Jaffe: Evaluating Charlie Manuel’s career

From SABR member Chris Jaffe at The Hardball Times on May 1, 2012:

Charlie Manuel is an unusually difficult manager to try to depict and evaluate. Well, all managers are tough to evaluate. That’s why sabermetrics usually steers clear of trying to do so. We’re better at analyzing hitters or pitchers or even fielders because it’s easier to get concrete data on their performances. Evaluating physical performances isn’t so difficult.

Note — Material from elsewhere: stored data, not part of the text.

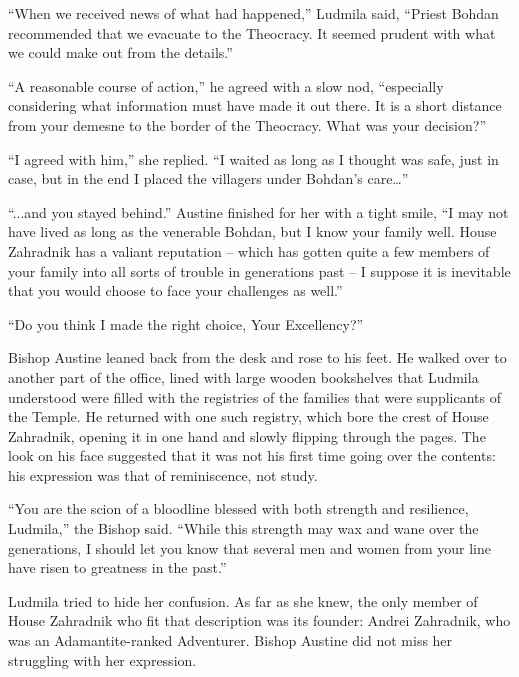  

“When we received news of what had happened,” Ludmila said, “Priest Bohdan recommended that we evacuate to the Theocracy. It seemed prudent with what we could make out from the details.”

 

“A reasonable course of action,” he agreed with a slow nod, “especially considering what information must have made it out there. It is a short distance from your demesne to the border of the Theocracy. What was your decision?”

 

“I agreed with him,” she replied. “I waited as long as I thought was safe, just in case, but in the end I placed the villagers under Bohdan’s care…”

 

“...and you stayed behind.” Austine finished for her with a tight smile, “I may not have lived as long as the venerable Bohdan, but I know your family well. House Zahradnik has a valiant reputation – which has gotten quite a few members of your family into all sorts of trouble in generations past – I suppose it is inevitable that you would choose to face your challenges as well.”

 

“Do you think I made the right choice, Your Excellency?”

 

Bishop Austine leaned back from the desk and rose to his feet. He walked over to another part of the office, lined with large wooden bookshelves that Ludmila understood were filled with the registries of the families that were supplicants of the Temple. He returned with one such registry, which bore the crest of House Zahradnik, opening it in one hand and slowly flipping through the pages. The look on his face suggested that it was not his first time going over the contents: his expression was that of reminiscence, not study.

 

“You are the scion of a bloodline blessed with both strength and resilience, Ludmila,” the Bishop said. “While this strength may wax and wane over the generations, I should let you know that several men and women from your line have risen to greatness in the past.”

 

Ludmila tried to hide her confusion. As far as she knew, the only member of House Zahradnik who fit that description was its founder: Andrei Zahradnik, who was an Adamantite-ranked Adventurer. Bishop Austine did not miss her struggling with her expression.

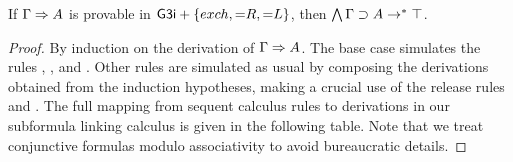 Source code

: \begin{theorem}
  If $\Gamma \Rightarrow A$ is provable in $\text{\sys{G3i}} + \{exch, {=}R, {=}L\}$,
  then $\bigwedge \Gamma \supset A \rightarrow^\ast \top$.
\end{theorem}
\begin{proof}
  By induction on the derivation of $\Gamma \Rightarrow A$. The base case simulates the
  rules {}, {}, {} and {}. Other rules
  are simulated as usual by composing the derivations obtained from the
  induction hypotheses, making a crucial use of the release rules {}
  and {}. The full mapping from sequent calculus rules to
  derivations in our subformula linking calculus is given in the following
  table. Note that we treat conjunctive formulas modulo associativity to avoid
  bureaucratic details.


\end{proof}
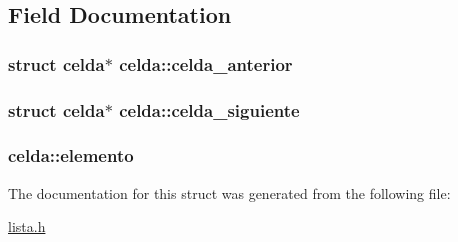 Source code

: \subsection{Field Documentation}
\hypertarget{structcelda_a240705efbe1b76882e39896993c42484}{
\subsubsection[{celda\+\_\+anterior}]{\setlength{\rightskip}{0pt plus 5cm}struct {\bf celda}$\ast$ celda\+::celda\+\_\+anterior}}\label{structcelda_a240705efbe1b76882e39896993c42484}
\hypertarget{structcelda_ad7e05643abca9e67556ea588fd1d6ab1}{
\subsubsection[{celda\+\_\+siguiente}]{\setlength{\rightskip}{0pt plus 5cm}struct {\bf celda}$\ast$ celda\+::celda\+\_\+siguiente}}\label{structcelda_ad7e05643abca9e67556ea588fd1d6ab1}
\hypertarget{structcelda_adfe2fa858bb3d3eec2e92de4d5d72cee}{
\subsubsection[{elemento}]{ celda\+::elemento}}\label{structcelda_adfe2fa858bb3d3eec2e92de4d5d72cee}


The documentation for this struct was generated from the following file\+:\begin{DoxyCompactItemize}
\item 
\hyperlink{lista_8h}{lista.\+h}\end{DoxyCompactItemize}
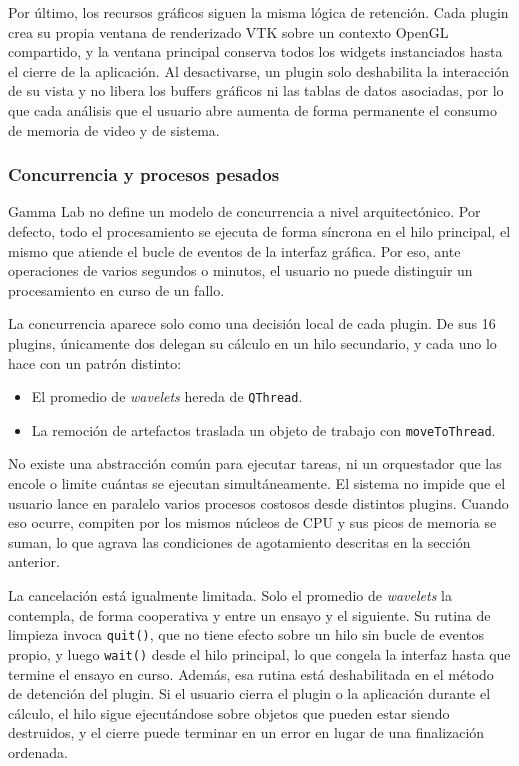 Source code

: \documentclass[11pt,a4paper]{article}
\DeclareRobustCommand{\_}{\textunderscore\allowbreak}
\begin{document}
Por último, los recursos gráficos siguen la misma lógica de retención. Cada plugin crea su propia ventana de renderizado VTK sobre un contexto OpenGL compartido, y la ventana principal conserva todos los widgets instanciados hasta el cierre de la aplicación. Al desactivarse, un plugin solo deshabilita la interacción de su vista y no libera los buffers gráficos ni las tablas de datos asociadas, por lo que cada análisis que el usuario abre aumenta de forma permanente el consumo de memoria de video y de sistema.

\subsubsection{Concurrencia y procesos pesados}
\label{sec:diag_concurrencia}

Gamma Lab no define un modelo de concurrencia a nivel arquitectónico. Por defecto, todo el procesamiento se ejecuta de forma síncrona en el hilo principal, el mismo que atiende el bucle de eventos de la interfaz gráfica. Por eso, ante operaciones de varios segundos o minutos, el usuario no puede distinguir un procesamiento en curso de un fallo.

La concurrencia aparece solo como una decisión local de cada plugin. De sus 16 plugins, únicamente dos delegan su cálculo en un hilo secundario, y cada uno lo hace con un patrón distinto:

\begin{itemize}
    \item El promedio de \textit{wavelets} hereda de \texttt{QThread}.
    
    \item La remoción de artefactos traslada un objeto de trabajo con \texttt{moveToThread}.
\end{itemize}

No existe una abstracción común para ejecutar tareas, ni un orquestador que las encole o limite cuántas se ejecutan simultáneamente. El sistema no impide que el usuario lance en paralelo varios procesos costosos desde distintos plugins. Cuando eso ocurre, compiten por los mismos núcleos de CPU y sus picos de memoria se suman, lo que agrava las condiciones de agotamiento descritas en la sección anterior.

La cancelación está igualmente limitada. Solo el promedio de \textit{wavelets} la contempla, de forma cooperativa y entre un ensayo y el siguiente. Su rutina de limpieza invoca \texttt{quit()}, que no tiene efecto sobre un hilo sin bucle de eventos propio, y luego \texttt{wait()} desde el hilo principal, lo que congela la interfaz hasta que termine el ensayo en curso. Además, esa rutina está deshabilitada en el método de detención del plugin. Si el usuario cierra el plugin o la aplicación durante el cálculo, el hilo sigue ejecutándose sobre objetos que pueden estar siendo destruidos, y el cierre puede terminar en un error en lugar de una finalización ordenada.
\end{document}
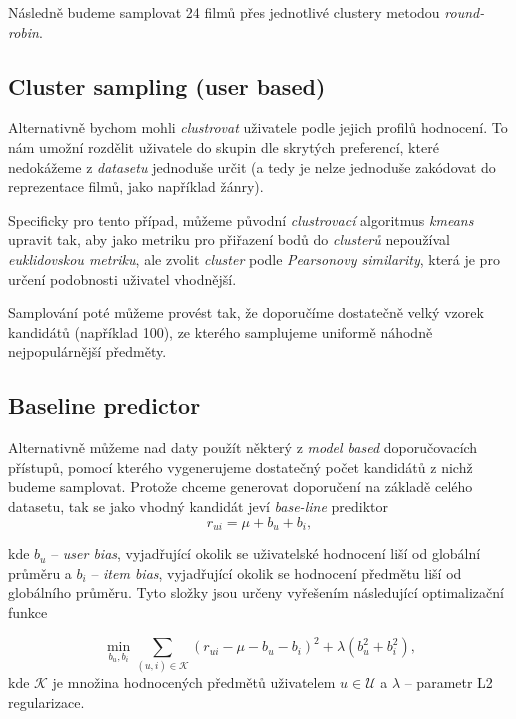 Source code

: \documentclass[12pt,a4paper]{report}
\begin{document}
Následně budeme samplovat 24 filmů přes jednotlivé clustery
metodou \textit{round-robin}.

\subsection{Cluster sampling (user based)}
Alternativně bychom mohli \textit{clustrovat}
uživatele podle jejich profilů hodnocení.
To nám umožní rozdělit uživatele
do skupin dle skrytých preferencí, které
nedokážeme z \textit{datasetu} jednoduše
určit (a tedy je nelze jednoduše
zakódovat do reprezentace filmů,
jako například žánry).

Specificky pro tento případ,
můžeme původní \textit{clustrovací}
algoritmus \textit{kmeans} upravit
tak, aby jako metriku pro přiřazení
bodů do \textit{clusterů} nepoužíval \textit{euklidovskou metriku},
ale zvolit \textit{cluster} podle \textit{Pearsonovy similarity},
která je pro určení podobnosti uživatel vhodnější.

Samplování poté můžeme provést tak, že doporučíme dostatečně
velký vzorek kandidátů (například 100), ze kterého
samplujeme uniformě náhodně nejpopulárnější
předměty.







\subsection{Baseline predictor}
Alternativně můžeme nad daty použít některý z
\textit{model based} doporučovacích přístupů,
pomocí kterého vygenerujeme dostatečný počet kandidátů
z nichž budeme samplovat. Protože chceme generovat
doporučení na základě celého datasetu, tak se jako vhodný
kandidát jeví \textit{base-line} prediktor
$$
    \hat{r}_{ui} = \mu + b_u + b_i,
$$

kde $b_u$ -- \textit{user bias}, vyjadřující okolik se uživatelské hodnocení liší od globální průměru
a $b_i$ -- \textit{item bias}, vyjadřující okolik se hodnocení předmětu liší od globálního průměru.
Tyto složky jsou určeny vyřešením následující optimalizační funkce

$$
\min_{b_u, b_i} \sum_{(u,i) \in \mathcal{K}} (r_{ui} - \mu - b_u - b_i)^2 + \lambda(b_u^2 + b_i^2),
$$
kde $\mathcal{K}$ je množina hodnocených předmětů uživatelem $u \in \mathcal{U}$ a $\lambda$ -- parametr L2 regularizace.
\end{document}
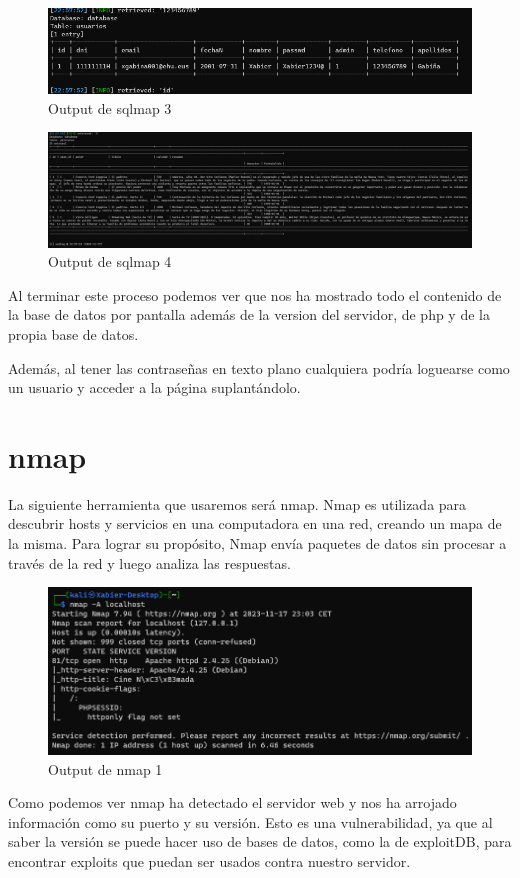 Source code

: \documentclass{report}
\begin{document}
            \begin{figure}[H]
                \centering
                \includegraphics[width=\textwidth]{./img/audit1/sqlmap3.png}
                \caption{Output de sqlmap 3}
            \end{figure}
            \begin{figure}[H]
                \centering
                \includegraphics[width=\textwidth]{./img/audit1/sqlmap4.png}
                \caption{Output de sqlmap 4}
            \end{figure}
            Al terminar este proceso podemos ver que nos ha mostrado todo el contenido de la base de datos por pantalla además de la version del servidor, de php y de la propia base de datos.

            Además, al tener las contraseñas en texto plano cualquiera podría loguearse como un usuario y acceder a la página suplantándolo.
        \clearpage
        \section{nmap}
            La siguiente herramienta que usaremos será nmap. Nmap es utilizada para descubrir hosts y servicios en una computadora en una red, creando un mapa de la misma. Para lograr su propósito, Nmap envía paquetes de datos sin procesar a través de la red y luego analiza las respuestas.
            \begin{figure}[H]
                \centering
                \includegraphics[width=\textwidth]{./img/audit1/nmap1.png}
                \caption{Output de nmap 1}
            \end{figure}
            Como podemos ver nmap ha detectado el servidor web y nos ha arrojado información como su puerto y su versión.
            Esto es una vulnerabilidad, ya que al saber la versión se puede hacer uso de bases de datos, como la de exploitDB, para encontrar exploits que puedan ser usados contra nuestro servidor.
        \clearpage
\end{document}
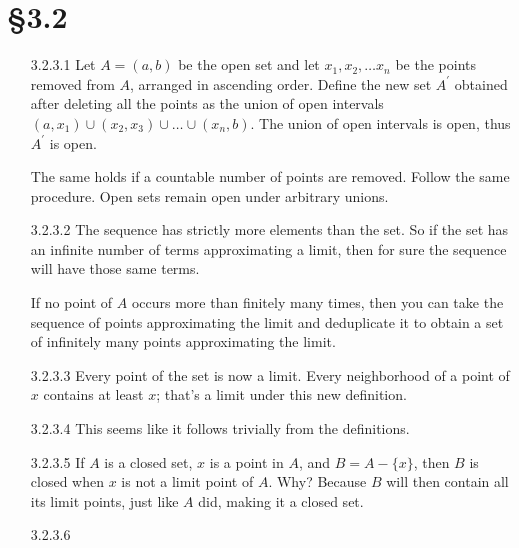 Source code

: \newpage
\vspace*{0.1cm}
\section*{\S 3.2}
\begin{enumerate}
\item[3.2.3.1]
  Let $A=(a, b)$ be the open set and let 
  $x_1, x_2, \ldots x_n$ be the points removed from $A$,
  arranged in ascending order. 
  Define the new set $A^\prime$ obtained
  after deleting all the points as the union of open intervals
  $(a, x_1) \cup (x_2, x_3) \cup \ldots \cup (x_n, b)$. 
  The union of open intervals is open, thus $A^\prime$ is open.

  The same holds if a countable number of points are removed. 
  Follow the same procedure. Open sets remain open under arbitrary unions. 
\item[]
\item[3.2.3.2]
  The sequence has strictly more elements than the set. 
  So if the set has an infinite number of terms approximating a limit, 
  then for sure the sequence will have those same terms.

  If no point of $A$ occurs more than finitely many times, 
  then you can take the sequence of points approximating the limit and
  deduplicate it to obtain a set of infinitely many points 
  approximating the limit. 
\item[]
\item[3.2.3.3]
  Every point of the set is now a limit. Every neighborhood of a point of $x$
  contains at least $x$; that's a limit under this new definition.
\item[]
\item[3.2.3.4]
  This seems like it follows trivially from the definitions. 
\item[]
\item[3.2.3.5]
  If $A$ is a closed set, $x$ is a point in $A$, and $B = A - \{ x \}$, 
  then $B$ is closed when $x$ is not a limit point of $A$. Why?
  Because $B$ will then contain all its limit points, just like $A$
  did, making it a closed set. 
\item[]
\item[3.2.3.6]
  

\end{enumerate}
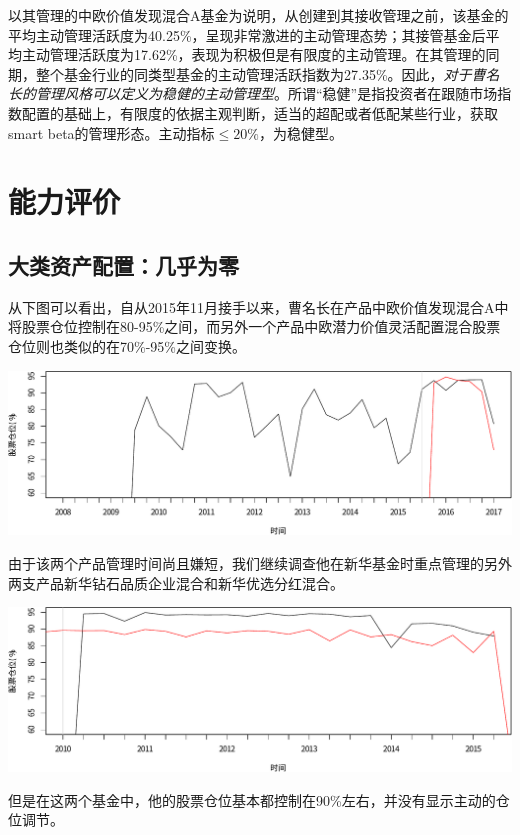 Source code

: \documentclass[hyperref,]{ctexart}
\begin{document}
以其管理的中欧价值发现混合A基金为说明，从创建到其接收管理之前，该基金的平均主动管理活跃度为40.25\%，呈现非常激进的主动管理态势；其接管基金后平均主动管理活跃度为17.62\%，表现为积极但是有限度的主动管理。在其管理的同期，整个基金行业的同类型基金的主动管理活跃指数为27.35\%。因此，\emph{对于曹名长的管理风格可以定义为稳健的主动管理型}。所谓``稳健''是指投资者在跟随市场指数配置的基础上，有限度的依据主观判断，适当的超配或者低配某些行业，获取smart
beta的管理形态。主动指标\(\leq 20\%\)，为稳健型。

\section{能力评价}

\subsection{大类资产配置：几乎为零}

从下图可以看出，自从2015年11月接手以来，曹名长在产品中欧价值发现混合A中将股票仓位控制在80-95\%之间，而另外一个产品中欧潜力价值灵活配置混合股票仓位则也类似的在70\%-95\%之间变换。

\includegraphics{caominchang-details_files/figure-latex/unnamed-chunk-13-1.pdf}

由于该两个产品管理时间尚且嫌短，我们继续调查他在新华基金时重点管理的另外两支产品新华钻石品质企业混合和新华优选分红混合。

\includegraphics{caominchang-details_files/figure-latex/unnamed-chunk-14-1.pdf}

但是在这两个基金中，他的股票仓位基本都控制在90\%左右，并没有显示主动的仓位调节。
\end{document}
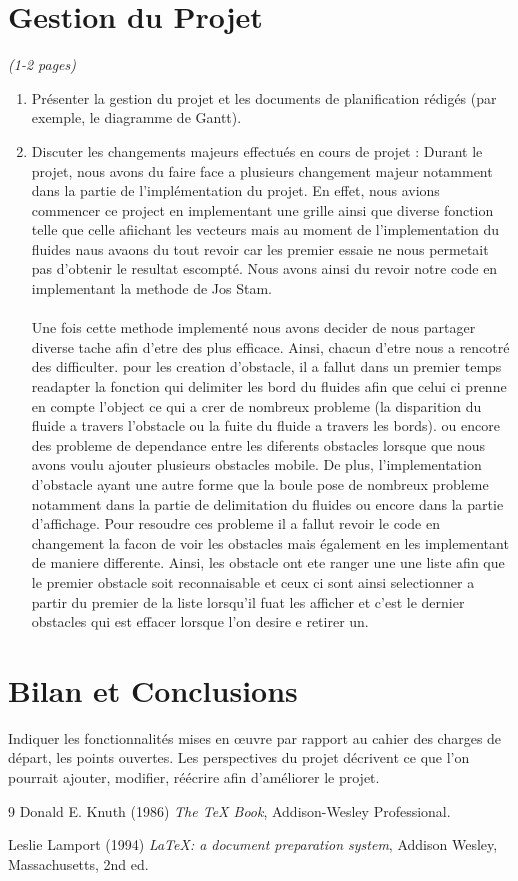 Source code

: \documentclass[a4paper]{article}
\begin{document}
\section{Gestion du Projet}
\emph{ (1-2 pages)}
\begin{enumerate}%
\item Présenter la gestion du projet et les documents de planification rédigés (par exemple, le diagramme de Gantt).
\item	Discuter les changements majeurs effectués en cours de projet :
Durant le projet, nous avons du faire face a plusieurs changement majeur notamment 
dans la partie de l'implémentation du projet. En effet, 
nous avions commencer ce project en implementant une grille ainsi que
diverse fonction telle que celle afiichant les vecteurs
mais au moment de l'implementation du fluides naus avaons du tout revoir
car les premier essaie ne nous permetait pas d'obtenir le resultat escompté. 
Nous avons ainsi du revoir notre code en implementant la methode de Jos Stam.
\\
\\
Une fois cette methode implementé nous avons decider de nous partager diverse 
tache afin d'etre des plus efficace. Ainsi, chacun d'etre nous a rencotré des
difficulter.
pour les creation d'obstacle, il a fallut dans un premier temps readapter la fonction
qui delimiter les bord du fluides afin que celui ci prenne en compte l'object
ce qui a crer de nombreux probleme (la disparition du fluide a travers l'obstacle ou la fuite du fluide a travers les bords).
ou encore des probleme de dependance entre les diferents obstacles lorsque que nous avons voulu
ajouter plusieurs obstacles mobile. De plus, l'implementation d'obstacle ayant une autre forme
que la boule pose de nombreux probleme notamment dans la partie de delimitation du fluides ou encore dans la partie d'affichage.
Pour resoudre ces probleme il a fallut revoir le code en changement la facon de voir 
les obstacles mais également en les implementant de maniere differente.
Ainsi, les obstacle ont ete ranger une une liste afin que le premier obstacle soit reconnaisable
et ceux ci sont ainsi selectionner a partir du premier de la liste lorsqu'il fuat
les afficher et c'est le dernier obstacles qui est effacer lorsque l'on desire e retirer un.

\end{enumerate}

\section{Bilan et Conclusions}

	Indiquer les fonctionnalités mises en œuvre par rapport au cahier des charges de départ, les points ouvertes.
	Les perspectives du projet décrivent ce que l’on pourrait ajouter, modifier, réécrire afin d’améliorer le projet. 
	
\begin{thebibliography}{9}
Donald E. Knuth (1986) \emph{The \TeX{} Book}, Addison-Wesley Professional.

Leslie Lamport (1994) \emph{\LaTeX: a document preparation system}, Addison
Wesley, Massachusetts, 2nd ed.
\end{thebibliography}
\end{document}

But a manager? Well, it’s impossible to evaluate managers perfectly. However, imperfection isn’t a synonym for useless. That was a key belief I had when I wrote my book, Evaluating Baseball’s Managers, 1876-2008. And I came up with a few tools and techniques for trying to understand managers in it that someone must’ve thought worked well, because it won the Sporting News-SABR Award for outstanding baseball research.

I covered 89 managers in that book, but Charlie Manuel wasn’t one of them, in part because he hadn’t been on the job very long. But he now has a decade of managing under his belt, so let’s look at him.

The first thing to note is that Manuel really is an unusually difficult manager to get at. He’s been particularly blessed in his career to have an enormous amount of talent at his disposal. You can fill an All-Star team or two with men who played under Manuel.